Current rectification in molecular junctions produced by local potential fields

TL;DR

This study demonstrates that local electric fields from an external charged probe can induce rectification in symmetric molecular junctions by creating quasi-local states that influence electron transport.

Contribution

It reveals how a local potential can turn a symmetric molecule into a diode by inducing quasi-local states affecting current flow.

Findings

A symmetric molecule can exhibit diode-like behavior under a local electric field.

The position of the charged probe influences the rectification effect.

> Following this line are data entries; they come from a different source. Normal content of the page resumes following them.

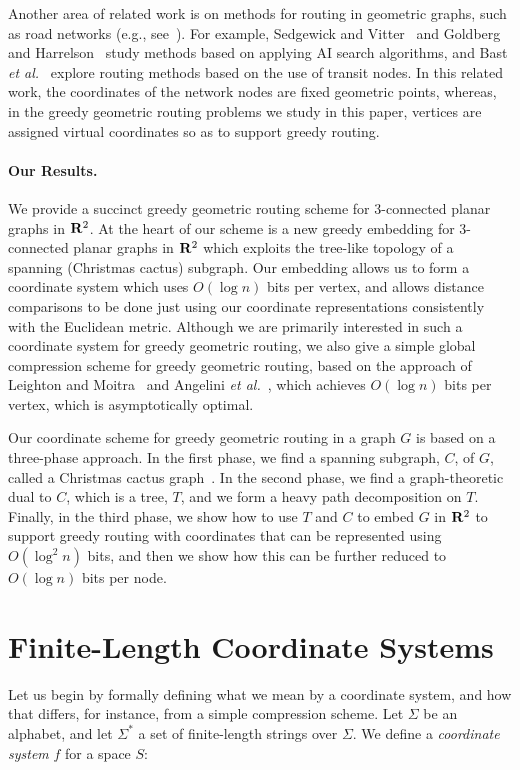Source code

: \documentclass[11pt]{article}
\newcommand{\R}{{\bf R}}
\renewcommand{\subsection}[1]{\paragraph{#1.}}
\begin{document}
Another area of related work is on methods for routing in geometric
graphs, such as road networks
(e.g., see~\cite{bfss-frrn-07,gh-cspasm-05,hsww-csuts-05,kp-sppls-06,ss-hhhes-05,sv-speg-86,zn-spaeu-98}).
For example, 
Sedgewick and Vitter~\cite{sv-speg-86} 
and Goldberg and Harrelson~\cite{gh-cspasm-05}
study methods
based on applying AI search algorithms, and
Bast {\it et al.}~\cite{bfss-frrn-07} explore routing methods based on the
use of transit nodes.
In this related work, the coordinates of the network nodes are fixed 
geometric points, whereas, in the greedy geometric routing problems we
study in this paper, vertices are assigned virtual coordinates so
as to support greedy routing.
\fi

\subsection{Our Results}
We provide a succinct greedy geometric routing scheme for 3-connected
planar graphs in $\R^2$. At the heart of our scheme is a new greedy 
embedding for 3-connected planar graphs in $\R^2$ which exploits the 
tree-like topology of a spanning (Christmas cactus) subgraph. Our
embedding allows us to form a coordinate system which uses $O(\log{n})$ bits 
per vertex, and allows distance comparisons to be done just using our 
coordinate representations consistently with the Euclidean metric.
\ifFull
Although we are primarily interested in such a coordinate system for greedy
geometric routing, we also give a simple global 
compression scheme for greedy geometric routing, based on the
approach of Leighton and Moitra~\cite{lm-srgem-08} 
and Angelini {\it et al.}~\cite{afg-acgdt-08}, which achieves $O(\log n)$
bits per vertex, which is asymptotically optimal.

\fi
\ifFull
Our coordinate scheme for greedy geometric routing in a graph $G$ 
is based on a three-phase approach. In the first phase, we find a 
spanning subgraph, $C$, of $G$, called a Christmas cactus 
graph~\cite{lm-srgem-08}. In the second phase, we find a 
graph-theoretic dual to $C$, which is a tree, $T$, and we form a 
heavy path decomposition on $T$.
Finally, in the third phase, we show how to use $T$ and $C$ to embed
$G$ in $\R^2$ to support greedy routing with coordinates that can be
represented using $O(\log^2{n})$ bits, and then we show how this can
be further reduced to $O(\log n)$ bits per node.
\fi

\section{Finite-Length Coordinate Systems}
Let us begin by formally defining what we mean by a coordinate
system, and how that differs, for instance, from a simple compression scheme.
Let $\Sigma$ be an alphabet, and let $\Sigma^*$ a set of finite-length strings 
over $\Sigma$. 
We define a \emph{coordinate system} $f$ for a space $S$:
\end{document}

Induced quasi-local states near the Fermi level are key to current asymmetry.

Abstract

The transport properties of a octane-dithiol (ODT) molecule coupled to Au(001) leads are analyzed using density functional theory and non-equilibrium Green functions. It is shown that a symmetric molecule can turn into a diode under influence of a local electric field created by an external charged probe. The origin of the asymmetry of the current--voltage ($I-V$) dependence is traced back to the appearance of a probe induced quasi--local state in the pseudogap of the ODT molecule. The induced state affects electron transport, provided it is close to the Fermi level of the leads. An asymmetric placement of the charged probe along the alkane chain makes the induced quasi--local state in the energy gap very sensitive to the bias voltage and results in rectification of the current. The results based on DFT are supported by independent calculations using a simple one--particle model Hamiltonian.